• _DATA LISTING_:
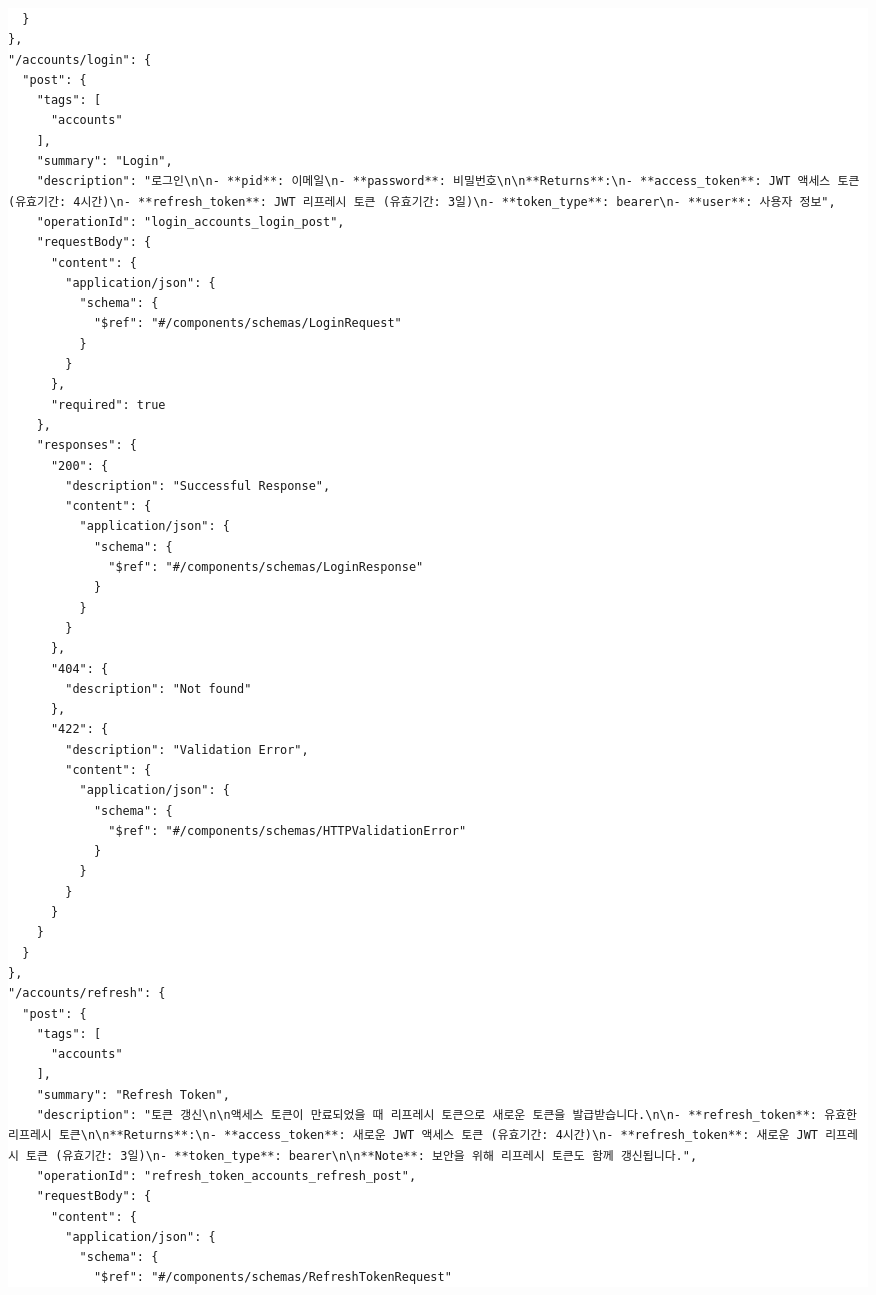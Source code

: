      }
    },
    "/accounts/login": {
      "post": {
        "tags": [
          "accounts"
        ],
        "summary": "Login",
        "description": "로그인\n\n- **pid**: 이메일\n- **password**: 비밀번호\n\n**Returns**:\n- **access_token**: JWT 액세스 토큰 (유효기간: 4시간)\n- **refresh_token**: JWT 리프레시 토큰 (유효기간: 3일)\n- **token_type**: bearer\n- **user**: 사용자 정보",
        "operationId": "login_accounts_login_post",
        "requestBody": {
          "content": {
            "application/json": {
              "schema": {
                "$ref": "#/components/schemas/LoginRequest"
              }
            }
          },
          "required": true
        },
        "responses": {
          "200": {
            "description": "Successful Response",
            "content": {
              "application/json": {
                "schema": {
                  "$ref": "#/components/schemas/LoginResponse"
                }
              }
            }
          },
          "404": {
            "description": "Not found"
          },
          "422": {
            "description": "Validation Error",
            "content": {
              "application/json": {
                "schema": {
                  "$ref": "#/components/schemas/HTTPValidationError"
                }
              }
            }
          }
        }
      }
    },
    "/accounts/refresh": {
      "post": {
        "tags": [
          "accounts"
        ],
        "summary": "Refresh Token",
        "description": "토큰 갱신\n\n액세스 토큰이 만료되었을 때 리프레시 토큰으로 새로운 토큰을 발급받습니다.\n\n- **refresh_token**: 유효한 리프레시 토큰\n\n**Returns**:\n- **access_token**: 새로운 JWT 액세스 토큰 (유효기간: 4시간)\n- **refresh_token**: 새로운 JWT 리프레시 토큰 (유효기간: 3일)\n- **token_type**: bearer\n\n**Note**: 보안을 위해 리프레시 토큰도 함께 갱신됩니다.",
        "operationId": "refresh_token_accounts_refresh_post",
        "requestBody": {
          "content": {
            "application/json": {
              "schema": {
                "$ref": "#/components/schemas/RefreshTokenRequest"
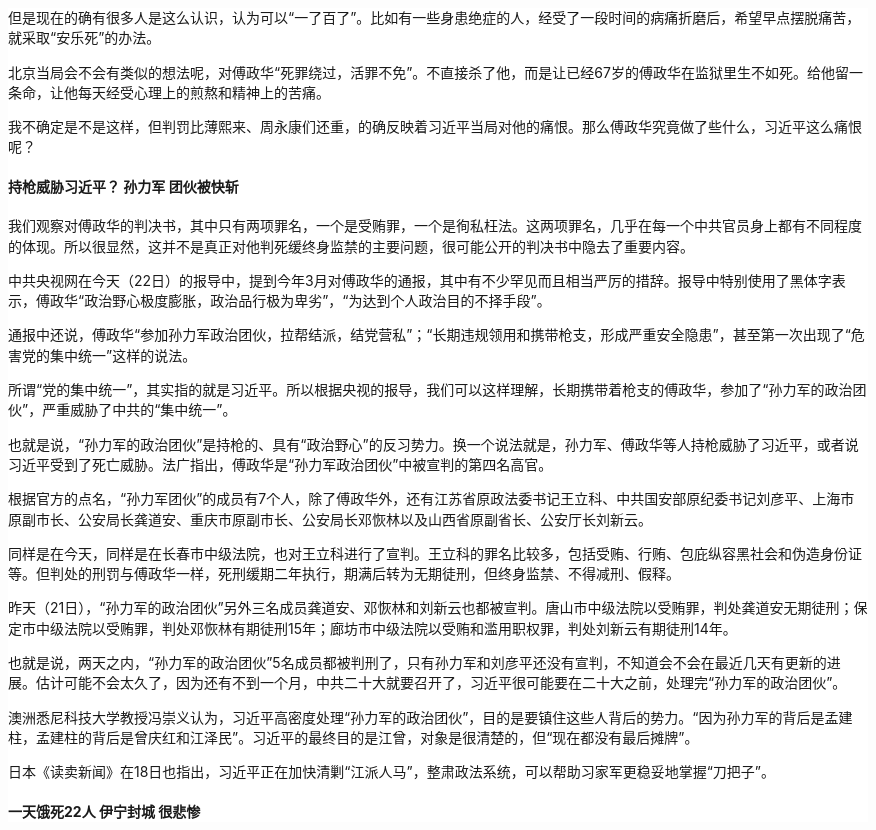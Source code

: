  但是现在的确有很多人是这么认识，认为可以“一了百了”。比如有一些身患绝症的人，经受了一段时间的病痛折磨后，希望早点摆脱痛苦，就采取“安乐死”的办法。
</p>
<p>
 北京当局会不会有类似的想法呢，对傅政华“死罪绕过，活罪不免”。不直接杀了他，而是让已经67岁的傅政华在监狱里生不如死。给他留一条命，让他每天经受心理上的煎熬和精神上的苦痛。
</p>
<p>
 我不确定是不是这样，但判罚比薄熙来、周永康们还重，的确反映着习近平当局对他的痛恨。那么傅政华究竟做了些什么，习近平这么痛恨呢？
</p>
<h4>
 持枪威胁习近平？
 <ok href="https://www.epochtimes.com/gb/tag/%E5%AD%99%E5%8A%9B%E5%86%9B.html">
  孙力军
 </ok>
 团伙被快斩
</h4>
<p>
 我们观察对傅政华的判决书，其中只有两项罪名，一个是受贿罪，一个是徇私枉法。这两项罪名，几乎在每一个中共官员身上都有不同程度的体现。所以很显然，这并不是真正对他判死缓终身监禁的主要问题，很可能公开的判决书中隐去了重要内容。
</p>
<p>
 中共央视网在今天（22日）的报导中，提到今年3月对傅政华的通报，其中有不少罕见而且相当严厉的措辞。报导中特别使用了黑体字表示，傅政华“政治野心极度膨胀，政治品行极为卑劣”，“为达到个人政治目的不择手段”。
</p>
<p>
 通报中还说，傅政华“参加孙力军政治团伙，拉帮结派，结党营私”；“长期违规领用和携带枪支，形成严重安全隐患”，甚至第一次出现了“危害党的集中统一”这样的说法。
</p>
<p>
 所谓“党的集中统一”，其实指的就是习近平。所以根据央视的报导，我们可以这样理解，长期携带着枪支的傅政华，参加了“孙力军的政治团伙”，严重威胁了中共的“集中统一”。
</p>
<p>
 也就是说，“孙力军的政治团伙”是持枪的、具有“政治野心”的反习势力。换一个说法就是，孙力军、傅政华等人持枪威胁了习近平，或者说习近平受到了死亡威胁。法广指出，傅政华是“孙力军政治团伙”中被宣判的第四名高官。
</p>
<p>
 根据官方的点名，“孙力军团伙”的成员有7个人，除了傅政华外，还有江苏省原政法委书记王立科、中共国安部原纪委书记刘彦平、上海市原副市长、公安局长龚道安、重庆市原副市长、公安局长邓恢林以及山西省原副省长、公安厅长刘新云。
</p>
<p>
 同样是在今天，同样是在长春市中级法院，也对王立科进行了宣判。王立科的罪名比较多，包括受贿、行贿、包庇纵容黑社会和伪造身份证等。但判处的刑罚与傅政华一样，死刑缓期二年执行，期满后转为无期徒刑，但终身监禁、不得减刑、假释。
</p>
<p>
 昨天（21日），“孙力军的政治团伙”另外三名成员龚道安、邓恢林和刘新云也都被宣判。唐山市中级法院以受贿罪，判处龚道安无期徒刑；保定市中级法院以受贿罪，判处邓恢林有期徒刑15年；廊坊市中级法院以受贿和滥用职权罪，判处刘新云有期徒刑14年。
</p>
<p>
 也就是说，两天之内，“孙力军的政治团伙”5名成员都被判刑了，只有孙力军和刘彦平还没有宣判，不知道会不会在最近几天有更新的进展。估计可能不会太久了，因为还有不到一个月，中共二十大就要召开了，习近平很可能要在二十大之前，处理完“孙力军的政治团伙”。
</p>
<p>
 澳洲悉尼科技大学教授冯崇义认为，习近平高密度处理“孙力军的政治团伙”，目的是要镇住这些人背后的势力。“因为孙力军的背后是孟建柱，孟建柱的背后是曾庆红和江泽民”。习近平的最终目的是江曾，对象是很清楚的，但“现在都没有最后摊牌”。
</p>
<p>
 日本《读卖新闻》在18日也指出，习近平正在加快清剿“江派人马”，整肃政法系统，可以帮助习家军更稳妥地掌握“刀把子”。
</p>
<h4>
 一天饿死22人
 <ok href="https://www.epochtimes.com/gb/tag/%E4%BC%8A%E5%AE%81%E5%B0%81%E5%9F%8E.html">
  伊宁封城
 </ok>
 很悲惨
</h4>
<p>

==

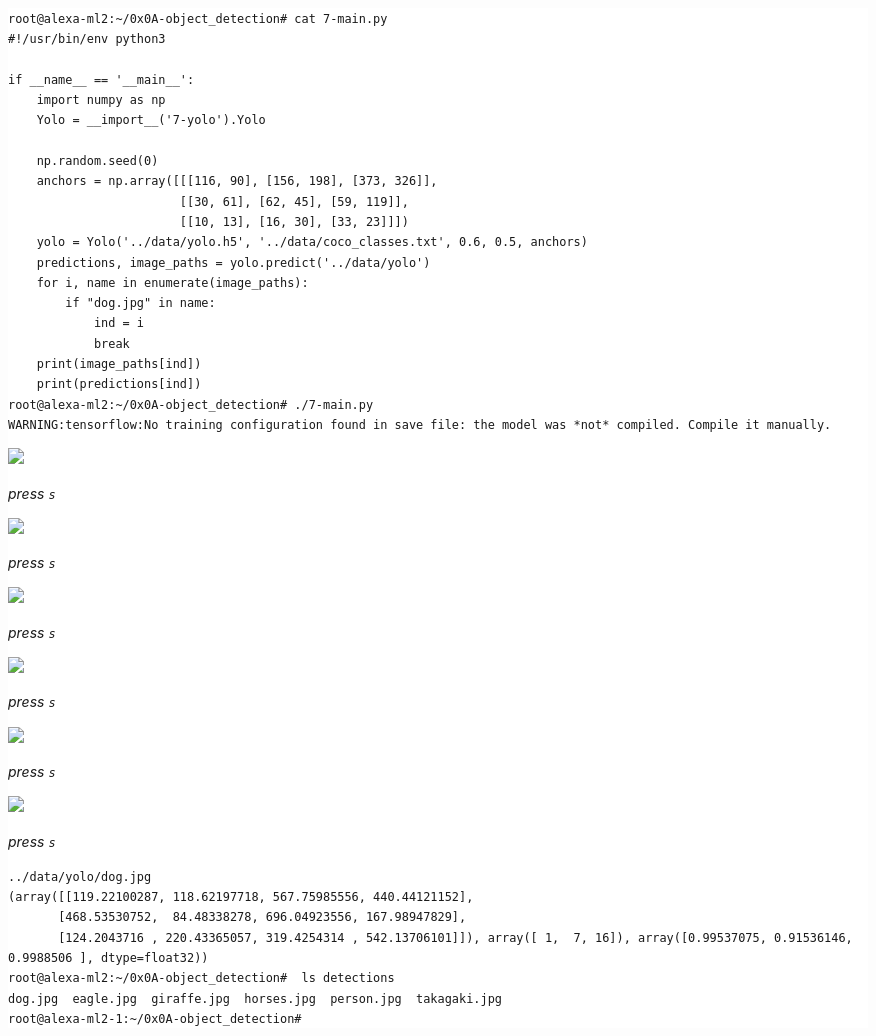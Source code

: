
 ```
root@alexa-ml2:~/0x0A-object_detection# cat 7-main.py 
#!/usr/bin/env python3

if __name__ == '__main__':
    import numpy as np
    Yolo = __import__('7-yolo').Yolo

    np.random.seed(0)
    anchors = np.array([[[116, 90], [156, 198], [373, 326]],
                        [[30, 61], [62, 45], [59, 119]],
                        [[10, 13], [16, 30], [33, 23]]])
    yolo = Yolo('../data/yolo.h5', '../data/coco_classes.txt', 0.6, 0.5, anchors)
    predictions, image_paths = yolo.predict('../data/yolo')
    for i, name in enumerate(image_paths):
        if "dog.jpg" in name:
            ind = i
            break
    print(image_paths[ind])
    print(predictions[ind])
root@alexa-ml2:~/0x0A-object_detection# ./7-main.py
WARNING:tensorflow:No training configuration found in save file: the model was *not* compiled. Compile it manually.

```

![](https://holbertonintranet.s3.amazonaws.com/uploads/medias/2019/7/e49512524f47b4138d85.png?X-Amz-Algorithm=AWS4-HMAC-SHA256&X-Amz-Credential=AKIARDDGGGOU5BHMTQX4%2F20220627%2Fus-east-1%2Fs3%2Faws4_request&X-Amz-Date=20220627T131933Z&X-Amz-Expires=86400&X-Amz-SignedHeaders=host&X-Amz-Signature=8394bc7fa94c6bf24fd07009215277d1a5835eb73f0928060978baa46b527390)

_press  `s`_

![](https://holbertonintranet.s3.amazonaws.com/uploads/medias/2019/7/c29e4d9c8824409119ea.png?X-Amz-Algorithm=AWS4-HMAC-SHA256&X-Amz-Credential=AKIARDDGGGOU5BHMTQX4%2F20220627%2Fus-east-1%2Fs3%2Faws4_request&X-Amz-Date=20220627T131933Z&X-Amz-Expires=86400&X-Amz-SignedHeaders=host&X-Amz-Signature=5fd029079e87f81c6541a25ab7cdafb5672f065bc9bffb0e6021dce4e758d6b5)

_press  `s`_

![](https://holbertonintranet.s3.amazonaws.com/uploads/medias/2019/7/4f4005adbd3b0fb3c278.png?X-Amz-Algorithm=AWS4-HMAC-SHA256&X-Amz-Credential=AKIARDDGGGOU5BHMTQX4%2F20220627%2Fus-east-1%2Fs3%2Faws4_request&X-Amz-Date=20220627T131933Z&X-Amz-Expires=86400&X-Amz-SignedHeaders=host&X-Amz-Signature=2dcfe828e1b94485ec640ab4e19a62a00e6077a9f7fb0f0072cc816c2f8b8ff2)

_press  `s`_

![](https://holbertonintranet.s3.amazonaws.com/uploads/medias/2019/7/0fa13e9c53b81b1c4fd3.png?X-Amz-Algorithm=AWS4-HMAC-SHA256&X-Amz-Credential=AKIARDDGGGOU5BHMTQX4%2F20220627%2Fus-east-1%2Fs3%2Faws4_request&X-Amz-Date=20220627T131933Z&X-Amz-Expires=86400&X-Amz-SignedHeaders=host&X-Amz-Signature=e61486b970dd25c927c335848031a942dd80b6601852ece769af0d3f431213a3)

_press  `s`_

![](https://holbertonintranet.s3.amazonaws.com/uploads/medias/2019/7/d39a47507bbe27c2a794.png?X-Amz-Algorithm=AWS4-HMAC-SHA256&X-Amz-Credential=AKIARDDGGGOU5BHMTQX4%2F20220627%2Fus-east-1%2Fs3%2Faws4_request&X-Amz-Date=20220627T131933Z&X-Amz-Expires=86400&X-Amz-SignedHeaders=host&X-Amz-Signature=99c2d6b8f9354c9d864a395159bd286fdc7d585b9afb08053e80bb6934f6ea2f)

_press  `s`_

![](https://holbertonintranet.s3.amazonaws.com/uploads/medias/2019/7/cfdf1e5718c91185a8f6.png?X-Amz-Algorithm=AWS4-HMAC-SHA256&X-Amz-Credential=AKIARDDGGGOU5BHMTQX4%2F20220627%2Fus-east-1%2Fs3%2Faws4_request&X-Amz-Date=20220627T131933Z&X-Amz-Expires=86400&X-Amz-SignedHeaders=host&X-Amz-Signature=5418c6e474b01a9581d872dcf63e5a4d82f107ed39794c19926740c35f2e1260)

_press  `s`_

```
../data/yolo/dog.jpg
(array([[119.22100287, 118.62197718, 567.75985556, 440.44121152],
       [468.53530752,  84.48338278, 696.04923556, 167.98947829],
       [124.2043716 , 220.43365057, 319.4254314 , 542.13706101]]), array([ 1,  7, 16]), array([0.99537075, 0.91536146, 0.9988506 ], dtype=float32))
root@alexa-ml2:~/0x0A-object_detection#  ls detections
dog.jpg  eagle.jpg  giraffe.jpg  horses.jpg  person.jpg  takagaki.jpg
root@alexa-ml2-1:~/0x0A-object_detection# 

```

• _EXERCISE BRIEF_:
Which of the lines in the material carry the string "array"? Pull them out.

• _ANSWER BOX_:
    anchors = np.array([[[116, 90], [156, 198], [373, 326]],
(array([[119.22100287, 118.62197718, 567.75985556, 440.44121152],
       [124.2043716 , 220.43365057, 319.4254314 , 542.13706101]]), array([ 1,  7, 16]), array([0.99537075, 0.91536146, 0.9988506 ], dtype=float32))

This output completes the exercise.